API: Renew an access token

00001012050400 · Info · (manual) · #api #manual #zettelstore (all)

An access token is only valid for a certain duration. Since the authentication process will need some processing time, there is a way to renew the token without providing full authentication data.

Send a HTTP PUT request to the endpoint /a and include the current access token in the Authorization header:

# curl -X PUT -H 'Authorization: Bearer TOKEN' http://127.0.0.1:23123/a
("Bearer" "eyJhbGciOiJIUzUxMiJ9.eyJfdGsiOjEsImV4cCI6MTY4MTMwNDA4NiwiaWF0IjoxNjgxMzA0MDI2LCJzdWIiOiJvd25lciIsInppZCI6IjIwMjEwNjI5MTYzMzAwIn0.kZd3prYc79dt9efDsrYVHtKrjWyOWvfByjeeUB3hf_vs43V3SNJqmb8k-zTHVNWOK0-5orVPrg2tIAqbXqmkhg" 456)

You may receive a new access token, or the current one if it was obtained not a long time ago. However, the lifetime of the returned access token is accurate.

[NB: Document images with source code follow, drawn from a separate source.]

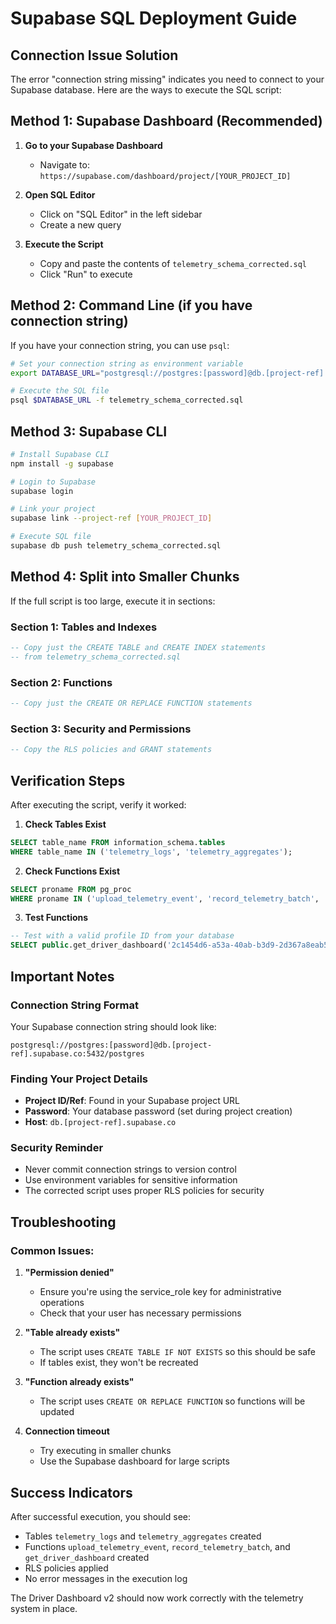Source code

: # Supabase SQL Deployment Guide

## Connection Issue Solution

The error "connection string missing" indicates you need to connect to your Supabase database. Here are the ways to execute the SQL script:

## Method 1: Supabase Dashboard (Recommended)

1. **Go to your Supabase Dashboard**
   - Navigate to: `https://supabase.com/dashboard/project/[YOUR_PROJECT_ID]`

2. **Open SQL Editor**
   - Click on "SQL Editor" in the left sidebar
   - Create a new query

3. **Execute the Script**
   - Copy and paste the contents of `telemetry_schema_corrected.sql`
   - Click "Run" to execute

## Method 2: Command Line (if you have connection string)

If you have your connection string, you can use `psql`:

```bash
# Set your connection string as environment variable
export DATABASE_URL="postgresql://postgres:[password]@db.[project-ref].supabase.co:5432/postgres"

# Execute the SQL file
psql $DATABASE_URL -f telemetry_schema_corrected.sql
```

## Method 3: Supabase CLI

```bash
# Install Supabase CLI
npm install -g supabase

# Login to Supabase
supabase login

# Link your project
supabase link --project-ref [YOUR_PROJECT_ID]

# Execute SQL file
supabase db push telemetry_schema_corrected.sql
```

## Method 4: Split into Smaller Chunks

If the full script is too large, execute it in sections:

### Section 1: Tables and Indexes
```sql
-- Copy just the CREATE TABLE and CREATE INDEX statements
-- from telemetry_schema_corrected.sql
```

### Section 2: Functions
```sql
-- Copy just the CREATE OR REPLACE FUNCTION statements
```

### Section 3: Security and Permissions
```sql
-- Copy the RLS policies and GRANT statements
```

## Verification Steps

After executing the script, verify it worked:

1. **Check Tables Exist**
```sql
SELECT table_name FROM information_schema.tables 
WHERE table_name IN ('telemetry_logs', 'telemetry_aggregates');
```

2. **Check Functions Exist**
```sql
SELECT proname FROM pg_proc 
WHERE proname IN ('upload_telemetry_event', 'record_telemetry_batch', 'get_driver_dashboard');
```

3. **Test Functions**
```sql
-- Test with a valid profile ID from your database
SELECT public.get_driver_dashboard('2c1454d6-a53a-40ab-b3d9-2d367a8eab57');
```

## Important Notes

### Connection String Format
Your Supabase connection string should look like:
```
postgresql://postgres:[password]@db.[project-ref].supabase.co:5432/postgres
```

### Finding Your Project Details
- **Project ID/Ref**: Found in your Supabase project URL
- **Password**: Your database password (set during project creation)
- **Host**: `db.[project-ref].supabase.co`

### Security Reminder
- Never commit connection strings to version control
- Use environment variables for sensitive information
- The corrected script uses proper RLS policies for security

## Troubleshooting

### Common Issues:

1. **"Permission denied"**
   - Ensure you're using the service_role key for administrative operations
   - Check that your user has necessary permissions

2. **"Table already exists"**
   - The script uses `CREATE TABLE IF NOT EXISTS` so this should be safe
   - If tables exist, they won't be recreated

3. **"Function already exists"**
   - The script uses `CREATE OR REPLACE FUNCTION` so functions will be updated

4. **Connection timeout**
   - Try executing in smaller chunks
   - Use the Supabase dashboard for large scripts

## Success Indicators

After successful execution, you should see:
- Tables `telemetry_logs` and `telemetry_aggregates` created
- Functions `upload_telemetry_event`, `record_telemetry_batch`, and `get_driver_dashboard` created
- RLS policies applied
- No error messages in the execution log

The Driver Dashboard v2 should now work correctly with the telemetry system in place.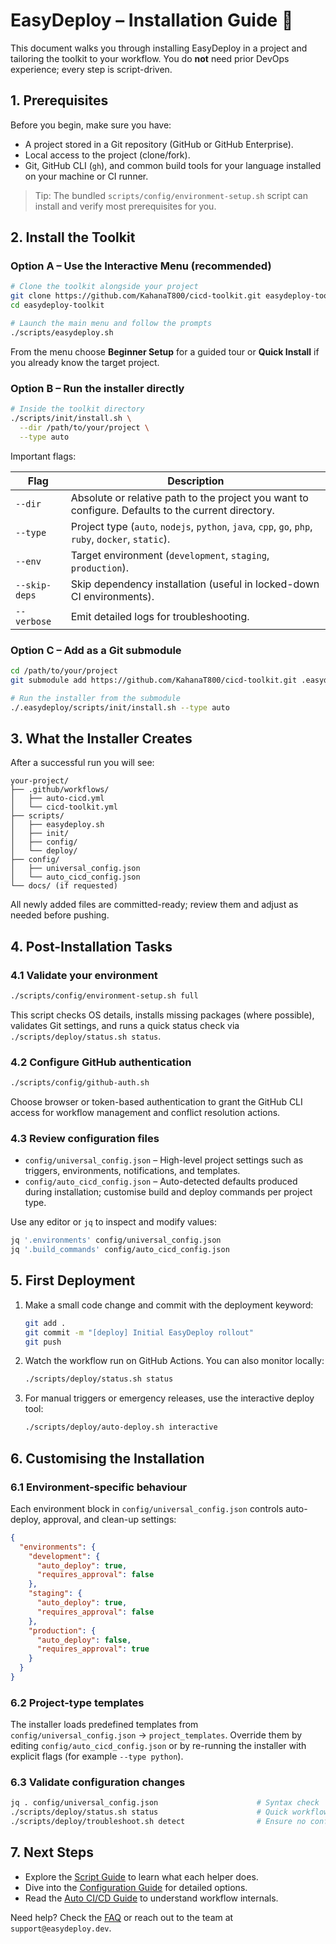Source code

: # EasyDeploy – Installation Guide 🚀

This document walks you through installing EasyDeploy in a project and tailoring the toolkit to your workflow. You do **not** need prior DevOps experience; every step is script-driven.

## 1. Prerequisites

Before you begin, make sure you have:

- A project stored in a Git repository (GitHub or GitHub Enterprise).
- Local access to the project (clone/fork).
- Git, GitHub CLI (`gh`), and common build tools for your language installed on your machine or CI runner.

> Tip: The bundled `scripts/config/environment-setup.sh` script can install and verify most prerequisites for you.

## 2. Install the Toolkit

### Option A – Use the Interactive Menu (recommended)

```bash
# Clone the toolkit alongside your project
git clone https://github.com/KahanaT800/cicd-toolkit.git easydeploy-toolkit
cd easydeploy-toolkit

# Launch the main menu and follow the prompts
./scripts/easydeploy.sh
```

From the menu choose **Beginner Setup** for a guided tour or **Quick Install** if you already know the target project.

### Option B – Run the installer directly

```bash
# Inside the toolkit directory
./scripts/init/install.sh \
  --dir /path/to/your/project \
  --type auto
```

Important flags:

| Flag | Description |
|------|-------------|
| `--dir` | Absolute or relative path to the project you want to configure. Defaults to the current directory. |
| `--type` | Project type (`auto`, `nodejs`, `python`, `java`, `cpp`, `go`, `php`, `ruby`, `docker`, `static`). |
| `--env` | Target environment (`development`, `staging`, `production`). |
| `--skip-deps` | Skip dependency installation (useful in locked-down CI environments). |
| `--verbose` | Emit detailed logs for troubleshooting. |

### Option C – Add as a Git submodule

```bash
cd /path/to/your/project
git submodule add https://github.com/KahanaT800/cicd-toolkit.git .easydeploy

# Run the installer from the submodule
./.easydeploy/scripts/init/install.sh --type auto
```

## 3. What the Installer Creates

After a successful run you will see:

```
your-project/
├── .github/workflows/
│   ├── auto-cicd.yml
│   └── cicd-toolkit.yml
├── scripts/
│   ├── easydeploy.sh
│   ├── init/
│   ├── config/
│   └── deploy/
├── config/
│   ├── universal_config.json
│   └── auto_cicd_config.json
└── docs/ (if requested)
```

All newly added files are committed-ready; review them and adjust as needed before pushing.

## 4. Post-Installation Tasks

### 4.1 Validate your environment

```bash
./scripts/config/environment-setup.sh full
```

This script checks OS details, installs missing packages (where possible), validates Git settings, and runs a quick status check via `./scripts/deploy/status.sh status`.

### 4.2 Configure GitHub authentication

```bash
./scripts/config/github-auth.sh
```

Choose browser or token-based authentication to grant the GitHub CLI access for workflow management and conflict resolution actions.

### 4.3 Review configuration files

- `config/universal_config.json` – High-level project settings such as triggers, environments, notifications, and templates.
- `config/auto_cicd_config.json` – Auto-detected defaults produced during installation; customise build and deploy commands per project type.

Use any editor or `jq` to inspect and modify values:
```bash
jq '.environments' config/universal_config.json
jq '.build_commands' config/auto_cicd_config.json
```

## 5. First Deployment

1. Make a small code change and commit with the deployment keyword:
   ```bash
   git add .
   git commit -m "[deploy] Initial EasyDeploy rollout"
   git push
   ```
2. Watch the workflow run on GitHub Actions. You can also monitor locally:
   ```bash
   ./scripts/deploy/status.sh status
   ```
3. For manual triggers or emergency releases, use the interactive deploy tool:
   ```bash
   ./scripts/deploy/auto-deploy.sh interactive
   ```

## 6. Customising the Installation

### 6.1 Environment-specific behaviour

Each environment block in `config/universal_config.json` controls auto-deploy, approval, and clean-up settings:

```json
{
  "environments": {
    "development": {
      "auto_deploy": true,
      "requires_approval": false
    },
    "staging": {
      "auto_deploy": true,
      "requires_approval": false
    },
    "production": {
      "auto_deploy": false,
      "requires_approval": true
    }
  }
}
```

### 6.2 Project-type templates

The installer loads predefined templates from `config/universal_config.json` → `project_templates`. Override them by editing `config/auto_cicd_config.json` or by re-running the installer with explicit flags (for example `--type python`).

### 6.3 Validate configuration changes

```bash
jq . config/universal_config.json                      # Syntax check
./scripts/deploy/status.sh status                      # Quick workflow smoke test
./scripts/deploy/troubleshoot.sh detect                # Ensure no conflicting runs
```

## 7. Next Steps

- Explore the [Script Guide](SCRIPTS_GUIDE.md) to learn what each helper does.
- Dive into the [Configuration Guide](CONFIGURATION.md) for detailed options.
- Read the [Auto CI/CD Guide](AUTO_CICD_GUIDE.md) to understand workflow internals.

Need help? Check the [FAQ](FAQ.md) or reach out to the team at `support@easydeploy.dev`.
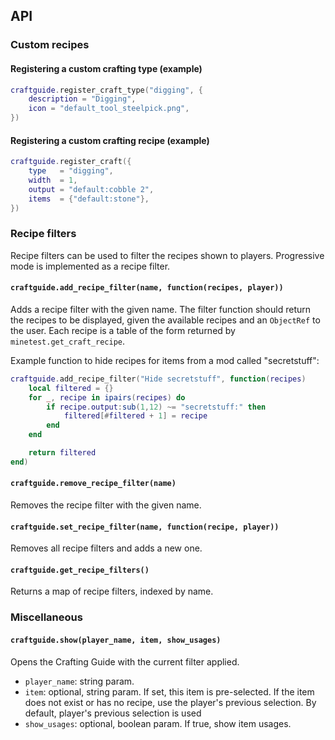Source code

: ## API

### Custom recipes

#### Registering a custom crafting type (example)

```Lua
craftguide.register_craft_type("digging", {
	description = "Digging",
	icon = "default_tool_steelpick.png",
})
```

#### Registering a custom crafting recipe (example)

```Lua
craftguide.register_craft({
	type   = "digging",
	width  = 1,
	output = "default:cobble 2",
	items  = {"default:stone"},
})
```

### Recipe filters

Recipe filters can be used to filter the recipes shown to players. Progressive
mode is implemented as a recipe filter.

#### `craftguide.add_recipe_filter(name, function(recipes, player))`

Adds a recipe filter with the given name. The filter function should return the
recipes to be displayed, given the available recipes and an `ObjectRef` to the
user. Each recipe is a table of the form returned by
`minetest.get_craft_recipe`.

Example function to hide recipes for items from a mod called "secretstuff":

```lua
craftguide.add_recipe_filter("Hide secretstuff", function(recipes)
	local filtered = {}
	for _, recipe in ipairs(recipes) do
		if recipe.output:sub(1,12) ~= "secretstuff:" then
			filtered[#filtered + 1] = recipe
		end
	end

	return filtered
end)
```

#### `craftguide.remove_recipe_filter(name)`

Removes the recipe filter with the given name.

#### `craftguide.set_recipe_filter(name, function(recipe, player))`

Removes all recipe filters and adds a new one.

#### `craftguide.get_recipe_filters()`

Returns a map of recipe filters, indexed by name.

### Miscellaneous

#### `craftguide.show(player_name, item, show_usages)`

Opens the Crafting Guide with the current filter applied.

   * `player_name`: string param.
   * `item`: optional, string param. If set, this item is pre-selected. If the item does not exist or has no recipe, use the player's previous selection. By default, player's previous selection is used
   * `show_usages`: optional, boolean param. If true, show item usages.
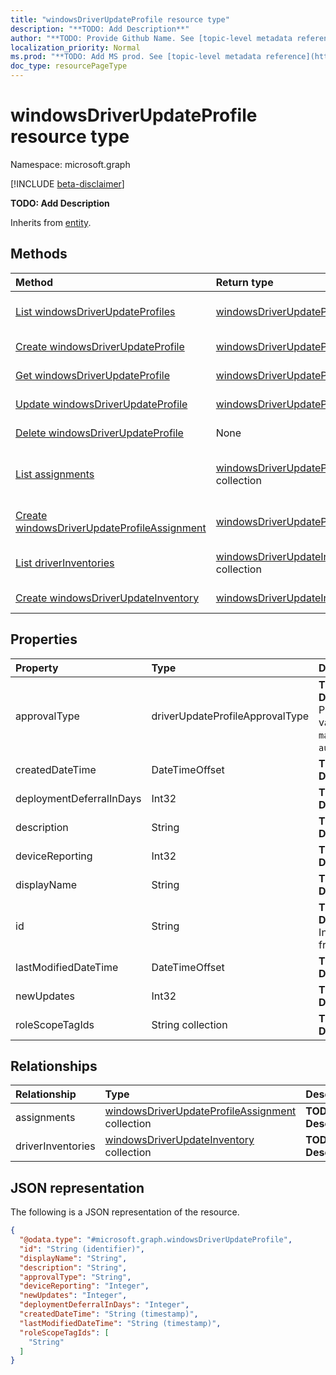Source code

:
 ```yaml
---
title: "windowsDriverUpdateProfile resource type"
description: "**TODO: Add Description**"
author: "**TODO: Provide Github Name. See [topic-level metadata reference](https://msgo.azurewebsites.net/add/document/guidelines/metadata.html#topic-level-metadata)**"
localization_priority: Normal
ms.prod: "**TODO: Add MS prod. See [topic-level metadata reference](https://msgo.azurewebsites.net/add/document/guidelines/metadata.html#topic-level-metadata)**"
doc_type: resourcePageType
---
```


# windowsDriverUpdateProfile resource type

Namespace: microsoft.graph

[!INCLUDE [beta-disclaimer](../../includes/beta-disclaimer.md)]

**TODO: Add Description**


Inherits from [entity](../resources/entity.md).

## Methods
|Method|Return type|Description|
|:---|:---|:---|
|[List windowsDriverUpdateProfiles](../api/intune-windowsdriverupdateprofile-list.md)|[windowsDriverUpdateProfile](../resources/intune-windowsdriverupdateprofile.md) collection|Get a list of the [windowsDriverUpdateProfile](../resources/intune-windowsdriverupdateprofile.md) objects and their properties.|
|[Create windowsDriverUpdateProfile](../api/intune-windowsdriverupdateprofile-create.md)|[windowsDriverUpdateProfile](../resources/intune-windowsdriverupdateprofile.md)|Create a new [windowsDriverUpdateProfile](../resources/intune-windowsdriverupdateprofile.md) object.|
|[Get windowsDriverUpdateProfile](../api/intune-windowsdriverupdateprofile-get.md)|[windowsDriverUpdateProfile](../resources/intune-windowsdriverupdateprofile.md)|Read the properties and relationships of a [windowsDriverUpdateProfile](../resources/intune-windowsdriverupdateprofile.md) object.|
|[Update windowsDriverUpdateProfile](../api/intune-windowsdriverupdateprofile-update.md)|[windowsDriverUpdateProfile](../resources/intune-windowsdriverupdateprofile.md)|Update the properties of a [windowsDriverUpdateProfile](../resources/intune-windowsdriverupdateprofile.md) object.|
|[Delete windowsDriverUpdateProfile](../api/intune-windowsdriverupdateprofile-delete.md)|None|Deletes a [windowsDriverUpdateProfile](../resources/intune-windowsdriverupdateprofile.md) object.|
|[List assignments](../api/intune-windowsdriverupdateprofile-list-assignments.md)|[windowsDriverUpdateProfileAssignment](../resources/intune-windowsdriverupdateprofileassignment.md) collection|Get the windowsDriverUpdateProfileAssignment resources from the assignments navigation property.|
|[Create windowsDriverUpdateProfileAssignment](../api/intune-windowsdriverupdateprofile-post-assignments.md)|[windowsDriverUpdateProfileAssignment](../resources/intune-windowsdriverupdateprofileassignment.md)|Create a new windowsDriverUpdateProfileAssignment object.|
|[List driverInventories](../api/intune-windowsdriverupdateprofile-list-driverinventories.md)|[windowsDriverUpdateInventory](../resources/intune-windowsdriverupdateinventory.md) collection|Get the windowsDriverUpdateInventory resources from the driverInventories navigation property.|
|[Create windowsDriverUpdateInventory](../api/intune-windowsdriverupdateprofile-post-driverinventories.md)|[windowsDriverUpdateInventory](../resources/intune-windowsdriverupdateinventory.md)|Create a new windowsDriverUpdateInventory object.|

## Properties
|Property|Type|Description|
|:---|:---|:---|
|approvalType|driverUpdateProfileApprovalType|**TODO: Add Description**. Possible values are: `manual`, `automatic`.|
|createdDateTime|DateTimeOffset|**TODO: Add Description**|
|deploymentDeferralInDays|Int32|**TODO: Add Description**|
|description|String|**TODO: Add Description**|
|deviceReporting|Int32|**TODO: Add Description**|
|displayName|String|**TODO: Add Description**|
|id|String|**TODO: Add Description** Inherited from [entity](../resources/entity.md).|
|lastModifiedDateTime|DateTimeOffset|**TODO: Add Description**|
|newUpdates|Int32|**TODO: Add Description**|
|roleScopeTagIds|String collection|**TODO: Add Description**|

## Relationships
|Relationship|Type|Description|
|:---|:---|:---|
|assignments|[windowsDriverUpdateProfileAssignment](../resources/intune-windowsdriverupdateprofileassignment.md) collection|**TODO: Add Description**|
|driverInventories|[windowsDriverUpdateInventory](../resources/intune-windowsdriverupdateinventory.md) collection|**TODO: Add Description**|

## JSON representation
The following is a JSON representation of the resource.
<!-- {
  "blockType": "resource",
  "keyProperty": "id",
  "@odata.type": "microsoft.graph.windowsDriverUpdateProfile",
  "baseType": "microsoft.graph.entity",
  "openType": false
}
-->
``` json
{
  "@odata.type": "#microsoft.graph.windowsDriverUpdateProfile",
  "id": "String (identifier)",
  "displayName": "String",
  "description": "String",
  "approvalType": "String",
  "deviceReporting": "Integer",
  "newUpdates": "Integer",
  "deploymentDeferralInDays": "Integer",
  "createdDateTime": "String (timestamp)",
  "lastModifiedDateTime": "String (timestamp)",
  "roleScopeTagIds": [
    "String"
  ]
}
```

If authentication is not enabled and you send a renew request, no checking is done and you receive an artificial token immediate, without any delay:

# curl -X PUT -H 'Authorization: Bearer freeaccess' http://127.0.0.1:23123/a
("Bearer" "freeaccess" 316224000)

In this case, it is even possible to omit the access token.

HTTP Status codes

200

Renew process was successful, the body contains a list with the relevant data.

400

The renew process was not successful. There are several reasons for this. Maybe access bearer token was not valid.

Probably you should authenticate again with user identification and password.